> [Goal of the exercise] Only the text carries over: repeat the records exactly and drop the images.

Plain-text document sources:
.....
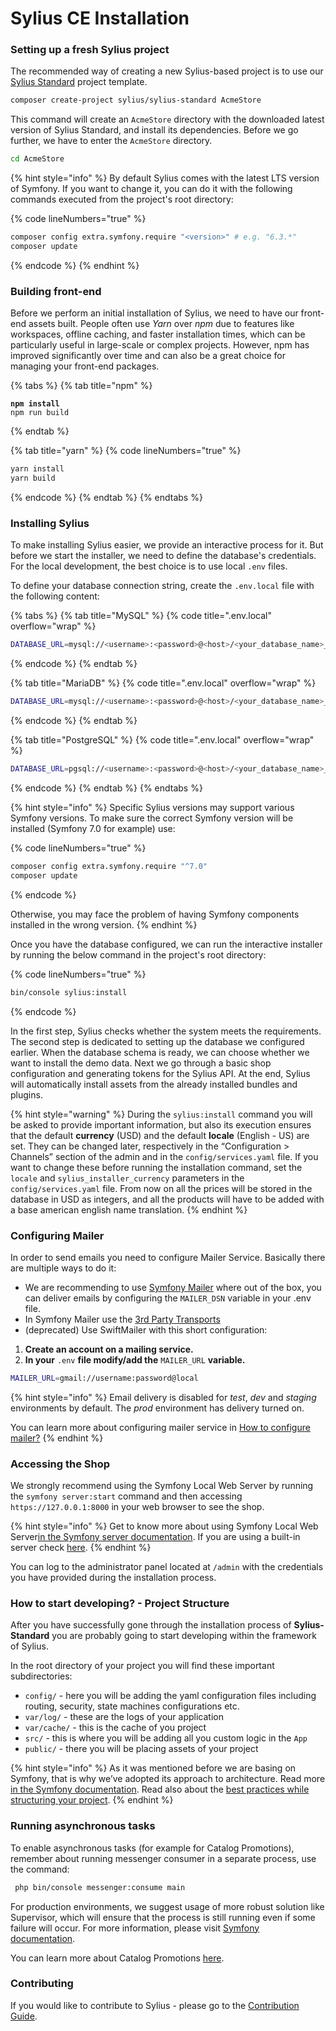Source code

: # Sylius CE Installation

### Setting up a fresh Sylius project

The recommended way of creating a new Sylius-based project is to use our [Sylius Standard](https://github.com/Sylius/Sylius-Standard) project template.

```bash
composer create-project sylius/sylius-standard AcmeStore
```

This command will create an `AcmeStore` directory with the downloaded latest version of Sylius Standard, and install its dependencies. Before we go further, we have to enter the `AcmeStore` directory.

```bash
cd AcmeStore
```

{% hint style="info" %}
By default Sylius comes with the latest LTS version of Symfony. If you want to change it, you can do it with the following commands executed from the project's root directory:

{% code lineNumbers="true" %}
```bash
composer config extra.symfony.require "<version>" # e.g. "6.3.*"
composer update
```
{% endcode %}
{% endhint %}

### Building front-end

Before we perform an initial installation of Sylius, we need to have our front-end assets built. People often use _Yarn_ over _npm_ due to features like workspaces, offline caching, and faster installation times, which can be particularly useful in large-scale or complex projects. However, npm has improved significantly over time and can also be a great choice for managing your front-end packages.

{% tabs %}
{% tab title="npm" %}
<pre class="language-bash" data-line-numbers><code class="lang-bash"><strong>npm install
</strong>npm run build
</code></pre>
{% endtab %}

{% tab title="yarn" %}
{% code lineNumbers="true" %}
```bash
yarn install
yarn build
```
{% endcode %}
{% endtab %}
{% endtabs %}

### Installing Sylius

To make installing Sylius easier, we provide an interactive process for it. But before we start the installer, we need to define the database's credentials. For the local development, the best choice is to use local `.env` files.

To define your database connection string, create the `.env.local` file with the following content:

{% tabs %}
{% tab title="MySQL" %}
{% code title=".env.local" overflow="wrap" %}
```sh
DATABASE_URL=mysql://<username>:<password>@<host>/<your_database_name>_%kernel.environment%?serverVersion=<your_db_version>&charset=utf8
```
{% endcode %}
{% endtab %}

{% tab title="MariaDB" %}
{% code title=".env.local" overflow="wrap" %}
```sh
DATABASE_URL=mysql://<username>:<password>@<host>/<your_database_name>_%kernel.environment%?serverVersion=mariadb-<your_db_version>&charset=utf8
```
{% endcode %}
{% endtab %}

{% tab title="PostgreSQL" %}
{% code title=".env.local" overflow="wrap" %}
```sh
DATABASE_URL=pgsql://<username>:<password>@<host>/<your_database_name>_%kernel.environment%?serverVersion=<your_db_version>&charset=utf8
```
{% endcode %}
{% endtab %}
{% endtabs %}

{% hint style="info" %}
Specific Sylius versions may support various Symfony versions. To make sure the correct Symfony version will be installed (Symfony 7.0 for example) use:

{% code lineNumbers="true" %}
```bash
composer config extra.symfony.require "^7.0"
composer update
```
{% endcode %}

Otherwise, you may face the problem of having Symfony components installed in the wrong version.
{% endhint %}

Once you have the database configured, we can run the interactive installer by running the below command in the project's root directory:

{% code lineNumbers="true" %}
```bash
bin/console sylius:install
```
{% endcode %}

In the first step, Sylius checks whether the system meets the requirements. The second step is dedicated to setting up the database we configured earlier. When the database schema is ready, we can choose whether we want to install the demo data. Next we go through a basic shop configuration and generating tokens for the Sylius API. At the end, Sylius will automatically install assets from the already installed bundles and plugins.

{% hint style="warning" %}
During the `sylius:install` command you will be asked to provide important information, but also its execution ensures that the default **currency** (USD) and the default **locale** (English - US) are set. They can be changed later, respectively in the “Configuration > Channels” section of the admin and in the `config/services.yaml` file. If you want to change these before running the installation command, set the `locale` and `sylius_installer_currency` parameters in the `config/services.yaml` file. From now on all the prices will be stored in the database in USD as integers, and all the products will have to be added with a base american english name translation.
{% endhint %}

### Configuring Mailer

In order to send emails you need to configure Mailer Service. Basically there are multiple ways to do it:

* We are recommending to use [Symfony Mailer](https://symfony.com/doc/current/mailer.html) where out of the box, you can deliver emails by configuring the `MAILER_DSN` variable in your .env file.
* In Symfony Mailer use the [3rd Party Transports](https://symfony.com/doc/current/mailer.html#using-a-3rd-party-transport)
* (deprecated) Use SwiftMailer with this short configuration:

1. **Create an account on a mailing service.**
2. **In your** `.env` **file modify/add the** `MAILER_URL` **variable.**

```bash
MAILER_URL=gmail://username:password@local
```

{% hint style="info" %}
Email delivery is disabled for _test_, _dev_ and _staging_ environments by default. The _prod_ environment has delivery turned on.

You can learn more about configuring mailer service in [How to configure mailer?](../../emails/how-to-configure-mailer.md)
{% endhint %}

### Accessing the Shop

We strongly recommend using the Symfony Local Web Server by running the `symfony server:start` command and then accessing `https://127.0.0.1:8000` in your web browser to see the shop.

{% hint style="info" %}
Get to know more about using Symfony Local Web Server[in the Symfony server documentation](https://symfony.com/doc/current/setup/symfony_server.html). If you are using a built-in server check [here](https://symfony.com/doc/current/cookbook/web_server/built_in.html).
{% endhint %}

You can log to the administrator panel located at `/admin` with the credentials you have provided during the installation process.

### How to start developing? - Project Structure

After you have successfully gone through the installation process of **Sylius-Standard** you are probably going to start developing within the framework of Sylius.

In the root directory of your project you will find these important subdirectories:

* `config/` - here you will be adding the yaml configuration files including routing, security, state machines configurations etc.
* `var/log/` - these are the logs of your application
* `var/cache/` - this is the cache of you project
* `src/` - this is where you will be adding all you custom logic in the `App`
* `public/` - there you will be placing assets of your project

{% hint style="info" %}
As it was mentioned before we are basing on Symfony, that is why we’ve adopted its approach to architecture. Read more [in the Symfony documentation](https://symfony.com/doc/current/quick_tour/the_architecture.html). Read also about the [best practices while structuring your project](https://symfony.com/doc/current/best_practices/creating-the-project.html#structuring-the-application).
{% endhint %}

### Running asynchronous tasks

To enable asynchronous tasks (for example for Catalog Promotions), remember about running messenger consumer in a separate process, use the command:

```bash
 php bin/console messenger:consume main
```

For production environments, we suggest usage of more robust solution like Supervisor, which will ensure that the process is still running even if some failure will occur. For more information, please visit [Symfony documentation](https://symfony.com/doc/current/messenger.html#supervisor-configuration).

You can learn more about Catalog Promotions [here](../products/catalog-promotions.md).

### Contributing

If you would like to contribute to Sylius - please go to the [Contribution Guide](../contributing/).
.....
> [Exercise solution]
Source code

: # Sylius CE Installation

### Setting up a fresh Sylius project

The recommended way of creating a new Sylius-based project is to use our [Sylius Standard](https://github.com/Sylius/Sylius-Standard) project template.

```bash
composer create-project sylius/sylius-standard AcmeStore
```

This command will create an `AcmeStore` directory with the downloaded latest version of Sylius Standard, and install its dependencies. Before we go further, we have to enter the `AcmeStore` directory.

```bash
cd AcmeStore
```

{% hint style="info" %}
By default Sylius comes with the latest LTS version of Symfony. If you want to change it, you can do it with the following commands executed from the project's root directory:

{% code lineNumbers="true" %}
```bash
composer config extra.symfony.require "<version>" # e.g. "6.3.*"
composer update
```
{% endcode %}
{% endhint %}

### Building front-end

Before we perform an initial installation of Sylius, we need to have our front-end assets built. People often use _Yarn_ over _npm_ due to features like workspaces, offline caching, and faster installation times, which can be particularly useful in large-scale or complex projects. However, npm has improved significantly over time and can also be a great choice for managing your front-end packages.

{% tabs %}
{% tab title="npm" %}
<pre class="language-bash" data-line-numbers><code class="lang-bash"><strong>npm install
</strong>npm run build
</code></pre>
{% endtab %}

{% tab title="yarn" %}
{% code lineNumbers="true" %}
```bash
yarn install
yarn build
```
{% endcode %}
{% endtab %}
{% endtabs %}

### Installing Sylius

To make installing Sylius easier, we provide an interactive process for it. But before we start the installer, we need to define the database's credentials. For the local development, the best choice is to use local `.env` files.

To define your database connection string, create the `.env.local` file with the following content:

{% tabs %}
{% tab title="MySQL" %}
{% code title=".env.local" overflow="wrap" %}
```sh
DATABASE_URL=mysql://<username>:<password>@<host>/<your_database_name>_%kernel.environment%?serverVersion=<your_db_version>&charset=utf8
```
{% endcode %}
{% endtab %}

{% tab title="MariaDB" %}
{% code title=".env.local" overflow="wrap" %}
```sh
DATABASE_URL=mysql://<username>:<password>@<host>/<your_database_name>_%kernel.environment%?serverVersion=mariadb-<your_db_version>&charset=utf8
```
{% endcode %}
{% endtab %}

{% tab title="PostgreSQL" %}
{% code title=".env.local" overflow="wrap" %}
```sh
DATABASE_URL=pgsql://<username>:<password>@<host>/<your_database_name>_%kernel.environment%?serverVersion=<your_db_version>&charset=utf8
```
{% endcode %}
{% endtab %}
{% endtabs %}

{% hint style="info" %}
Specific Sylius versions may support various Symfony versions. To make sure the correct Symfony version will be installed (Symfony 7.0 for example) use:

{% code lineNumbers="true" %}
```bash
composer config extra.symfony.require "^7.0"
composer update
```
{% endcode %}

Otherwise, you may face the problem of having Symfony components installed in the wrong version.
{% endhint %}

Once you have the database configured, we can run the interactive installer by running the below command in the project's root directory:

{% code lineNumbers="true" %}
```bash
bin/console sylius:install
```
{% endcode %}

In the first step, Sylius checks whether the system meets the requirements. The second step is dedicated to setting up the database we configured earlier. When the database schema is ready, we can choose whether we want to install the demo data. Next we go through a basic shop configuration and generating tokens for the Sylius API. At the end, Sylius will automatically install assets from the already installed bundles and plugins.

{% hint style="warning" %}
During the `sylius:install` command you will be asked to provide important information, but also its execution ensures that the default **currency** (USD) and the default **locale** (English - US) are set. They can be changed later, respectively in the “Configuration > Channels” section of the admin and in the `config/services.yaml` file. If you want to change these before running the installation command, set the `locale` and `sylius_installer_currency` parameters in the `config/services.yaml` file. From now on all the prices will be stored in the database in USD as integers, and all the products will have to be added with a base american english name translation.
{% endhint %}

### Configuring Mailer

In order to send emails you need to configure Mailer Service. Basically there are multiple ways to do it:

* We are recommending to use [Symfony Mailer](https://symfony.com/doc/current/mailer.html) where out of the box, you can deliver emails by configuring the `MAILER_DSN` variable in your .env file.
* In Symfony Mailer use the [3rd Party Transports](https://symfony.com/doc/current/mailer.html#using-a-3rd-party-transport)
* (deprecated) Use SwiftMailer with this short configuration:

1. **Create an account on a mailing service.**
2. **In your** `.env` **file modify/add the** `MAILER_URL` **variable.**

```bash
MAILER_URL=gmail://username:password@local
```

{% hint style="info" %}
Email delivery is disabled for _test_, _dev_ and _staging_ environments by default. The _prod_ environment has delivery turned on.

You can learn more about configuring mailer service in [How to configure mailer?](../../emails/how-to-configure-mailer.md)
{% endhint %}

### Accessing the Shop

We strongly recommend using the Symfony Local Web Server by running the `symfony server:start` command and then accessing `https://127.0.0.1:8000` in your web browser to see the shop.

{% hint style="info" %}
Get to know more about using Symfony Local Web Server[in the Symfony server documentation](https://symfony.com/doc/current/setup/symfony_server.html). If you are using a built-in server check [here](https://symfony.com/doc/current/cookbook/web_server/built_in.html).
{% endhint %}

You can log to the administrator panel located at `/admin` with the credentials you have provided during the installation process.

### How to start developing? - Project Structure

After you have successfully gone through the installation process of **Sylius-Standard** you are probably going to start developing within the framework of Sylius.

In the root directory of your project you will find these important subdirectories:

* `config/` - here you will be adding the yaml configuration files including routing, security, state machines configurations etc.
* `var/log/` - these are the logs of your application
* `var/cache/` - this is the cache of you project
* `src/` - this is where you will be adding all you custom logic in the `App`
* `public/` - there you will be placing assets of your project

{% hint style="info" %}
As it was mentioned before we are basing on Symfony, that is why we’ve adopted its approach to architecture. Read more [in the Symfony documentation](https://symfony.com/doc/current/quick_tour/the_architecture.html). Read also about the [best practices while structuring your project](https://symfony.com/doc/current/best_practices/creating-the-project.html#structuring-the-application).
{% endhint %}

### Running asynchronous tasks

To enable asynchronous tasks (for example for Catalog Promotions), remember about running messenger consumer in a separate process, use the command:

```bash
 php bin/console messenger:consume main
```

For production environments, we suggest usage of more robust solution like Supervisor, which will ensure that the process is still running even if some failure will occur. For more information, please visit [Symfony documentation](https://symfony.com/doc/current/messenger.html#supervisor-configuration).

You can learn more about Catalog Promotions [here](../products/catalog-promotions.md).

### Contributing

If you would like to contribute to Sylius - please go to the [Contribution Guide](../contributing/).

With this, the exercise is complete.